In addition, we recovered a total of 13 unidentified specimens, all of which occurred in very low numbers with the exception of unidentified specimen a and b.

Discussion and Conclusion

A large number of studies have reconstructed the second millennium BC economy of the upper Yellow River as one dominated by pastoralism—possibly even involving semi-sedentary populations and more ephemeral settlements. In part, this assumption of pastoralism may reflect a tendency to perceive prehistoric societies inhabiting the upper Yellow River valley as others to their ‘Chinese’ counterparts situated in the Central Plains and adjacent regions. Yet, to date, research has relied on data derived from a limited number of excavated cemeteries, cursory survey data and a handful of residential contexts, severely limiting the ability to evaluate these models.

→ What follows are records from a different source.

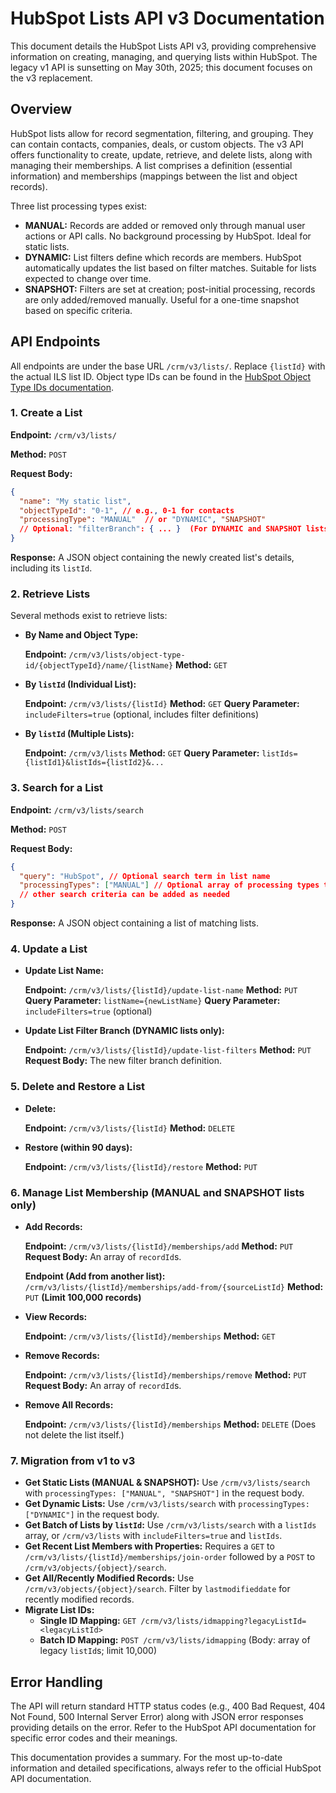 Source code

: # HubSpot Lists API v3 Documentation

This document details the HubSpot Lists API v3, providing comprehensive information on creating, managing, and querying lists within HubSpot.  The legacy v1 API is sunsetting on May 30th, 2025; this document focuses on the v3 replacement.

## Overview

HubSpot lists allow for record segmentation, filtering, and grouping.  They can contain contacts, companies, deals, or custom objects.  The v3 API offers functionality to create, update, retrieve, and delete lists, along with managing their memberships. A list comprises a definition (essential information) and memberships (mappings between the list and object records).

Three list processing types exist:

* **MANUAL:** Records are added or removed only through manual user actions or API calls. No background processing by HubSpot.  Ideal for static lists.
* **DYNAMIC:**  List filters define which records are members. HubSpot automatically updates the list based on filter matches.  Suitable for lists expected to change over time.
* **SNAPSHOT:** Filters are set at creation; post-initial processing, records are only added/removed manually.  Useful for a one-time snapshot based on specific criteria.


## API Endpoints

All endpoints are under the base URL `/crm/v3/lists/`.  Replace `{listId}` with the actual ILS list ID.  Object type IDs can be found in the [HubSpot Object Type IDs documentation](<link_to_object_type_ids_documentation_if_available>).


### 1. Create a List

**Endpoint:** `/crm/v3/lists/`

**Method:** `POST`

**Request Body:**

```json
{
  "name": "My static list",
  "objectTypeId": "0-1", // e.g., 0-1 for contacts
  "processingType": "MANUAL"  // or "DYNAMIC", "SNAPSHOT"
  // Optional: "filterBranch": { ... }  (For DYNAMIC and SNAPSHOT lists)
}
```

**Response:**  A JSON object containing the newly created list's details, including its `listId`.


### 2. Retrieve Lists

Several methods exist to retrieve lists:

* **By Name and Object Type:**

    **Endpoint:** `/crm/v3/lists/object-type-id/{objectTypeId}/name/{listName}`
    **Method:** `GET`

* **By `listId` (Individual List):**

    **Endpoint:** `/crm/v3/lists/{listId}`
    **Method:** `GET`
    **Query Parameter:** `includeFilters=true` (optional, includes filter definitions)

* **By `listId` (Multiple Lists):**

    **Endpoint:** `/crm/v3/lists`
    **Method:** `GET`
    **Query Parameter:** `listIds={listId1}&listIds={listId2}&...`


### 3. Search for a List

**Endpoint:** `/crm/v3/lists/search`

**Method:** `POST`

**Request Body:**

```json
{
  "query": "HubSpot", // Optional search term in list name
  "processingTypes": ["MANUAL"] // Optional array of processing types to filter by
  // other search criteria can be added as needed
}
```

**Response:** A JSON object containing a list of matching lists.


### 4. Update a List

* **Update List Name:**

    **Endpoint:** `/crm/v3/lists/{listId}/update-list-name`
    **Method:** `PUT`
    **Query Parameter:** `listName={newListName}`
    **Query Parameter:** `includeFilters=true` (optional)


* **Update List Filter Branch (DYNAMIC lists only):**

    **Endpoint:** `/crm/v3/lists/{listId}/update-list-filters`
    **Method:** `PUT`
    **Request Body:**  The new filter branch definition.


### 5. Delete and Restore a List

* **Delete:**

    **Endpoint:** `/crm/v3/lists/{listId}`
    **Method:** `DELETE`

* **Restore (within 90 days):**

    **Endpoint:** `/crm/v3/lists/{listId}/restore`
    **Method:** `PUT`


### 6. Manage List Membership (MANUAL and SNAPSHOT lists only)

* **Add Records:**

    **Endpoint:** `/crm/v3/lists/{listId}/memberships/add`
    **Method:** `PUT`
    **Request Body:** An array of `recordId`s.

    **Endpoint (Add from another list):** `/crm/v3/lists/{listId}/memberships/add-from/{sourceListId}`
    **Method:** `PUT`
    **(Limit 100,000 records)**

* **View Records:**

    **Endpoint:** `/crm/v3/lists/{listId}/memberships`
    **Method:** `GET`

* **Remove Records:**

    **Endpoint:** `/crm/v3/lists/{listId}/memberships/remove`
    **Method:** `PUT`
    **Request Body:** An array of `recordId`s.

* **Remove All Records:**

    **Endpoint:** `/crm/v3/lists/{listId}/memberships`
    **Method:** `DELETE`  (Does not delete the list itself.)


### 7. Migration from v1 to v3

* **Get Static Lists (MANUAL & SNAPSHOT):**  Use `/crm/v3/lists/search` with `processingTypes: ["MANUAL", "SNAPSHOT"]` in the request body.
* **Get Dynamic Lists:** Use `/crm/v3/lists/search` with `processingTypes: ["DYNAMIC"]` in the request body.
* **Get Batch of Lists by `listId`:** Use `/crm/v3/lists/search` with a `listIds` array, or `/crm/v3/lists` with `includeFilters=true` and `listIds`.
* **Get Recent List Members with Properties:** Requires a `GET` to `/crm/v3/lists/{listId}/memberships/join-order` followed by a `POST` to `/crm/v3/objects/{object}/search`.
* **Get All/Recently Modified Records:** Use `/crm/v3/objects/{object}/search`. Filter by `lastmodifieddate` for recently modified records.
* **Migrate List IDs:**
    * **Single ID Mapping:** `GET /crm/v3/lists/idmapping?legacyListId=<legacyListId>`
    * **Batch ID Mapping:** `POST /crm/v3/lists/idmapping` (Body: array of legacy `listId`s; limit 10,000)


## Error Handling

The API will return standard HTTP status codes (e.g., 400 Bad Request, 404 Not Found, 500 Internal Server Error) along with JSON error responses providing details on the error.  Refer to the HubSpot API documentation for specific error codes and their meanings.


This documentation provides a summary. For the most up-to-date information and detailed specifications, always refer to the official HubSpot API documentation.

The work discussed in this paper brings together systematic survey results and their analysis in ArcGIS, magnetometer investigation, excavation and the analytical exploration of ceramic, faunal and floral remains, including a series of stratified radiocarbon dates. Together, they offer windows into past lifeways of the communities inhabiting these regions during this time. Our finds, while limited, further enable us to evaluate existing narratives of 2nd millennium BC societies in the region. Mostly, they caution against approaches that would view this large region as uniformly occupied by identical communities who subsisted on the same economic practices.

Xindian Culture Ceramics

Previously, Xindian, as a ceramic tradition, was defined mostly on the basis of grave assemblages. We identified only few differences between the ceramics in the two areas of Xindian. Thus, even while very coarse ware is relatively rare at Xindian A (the cemetery) and rather common at Xindian B (the settlement site), fine wares are very common in both contexts, suggesting that there are no major differences between wares for burial and those used in everyday life. Additionally, there are no major differences in the frequency of different decoration motifs or surface treatments between settlement and cemetery.

As was found at Xindian, the Huizuiwa ceramic material suggests that the ceramics interred in graves were not hugely different from those found in the residential units. Comparison between the two sites reveals local-specific preferences, and there appears to be considerable regional variation in the range of ware types, decorations, and forms, with marked differences observable between sites in the Tao River valley, Gansu, and Qinghai in particular (Shui, 2001; Jaffe & Hein, 2020). Even similar kinds of Xindian painted decorations and vessel forms, such as the double-band-handled jars, appear with a variety of different ware types and other surface treatments, suggesting a host of local potting traditions among these ceramic groups.

Site Layout and Occupation

At the site of Xindian our work finds a possible affirmation for Andersson’s initial identification of the specific roles of Xindian A and B as a cemetery and residential area respectively. Our survey at Xindian revealed a far higher concentration of ceramic finds in the latter and based on our density model we predict the site indeed expanded further west along the slope and not north towards the cemetery. This settlement layout, an elevated residential locus relatively small in size and in a defensible position, is observed at Huizuiwa as well, as indicated by the results of both the geophysical work and survey results. At Huizuiwa the residential site may have extended further across the now eroded bluff, but the overall settlement size does not seem to have been very large. We interpret the bluff top location of these small settlements as the result of a preference for defensible location with good visibility. The defensiveness of Xindian sites like Xindian and Huizuiwa may reflect an awareness more of the potential dangers presented by social dynamics than any particular environmental changes, but for now these sites, at least, do not show any clear evidence of concerns beyond those of villagers focused on their relatively local needs and relationships. Our current dates for Huizuiwa suggest that the thick deposits there were created by a community that existed for less than one hundred years. The thick accumulation of deposits may indicate intensive activity at this discrete settlement, reflecting a village that was involved in mixed agro-pastoralism.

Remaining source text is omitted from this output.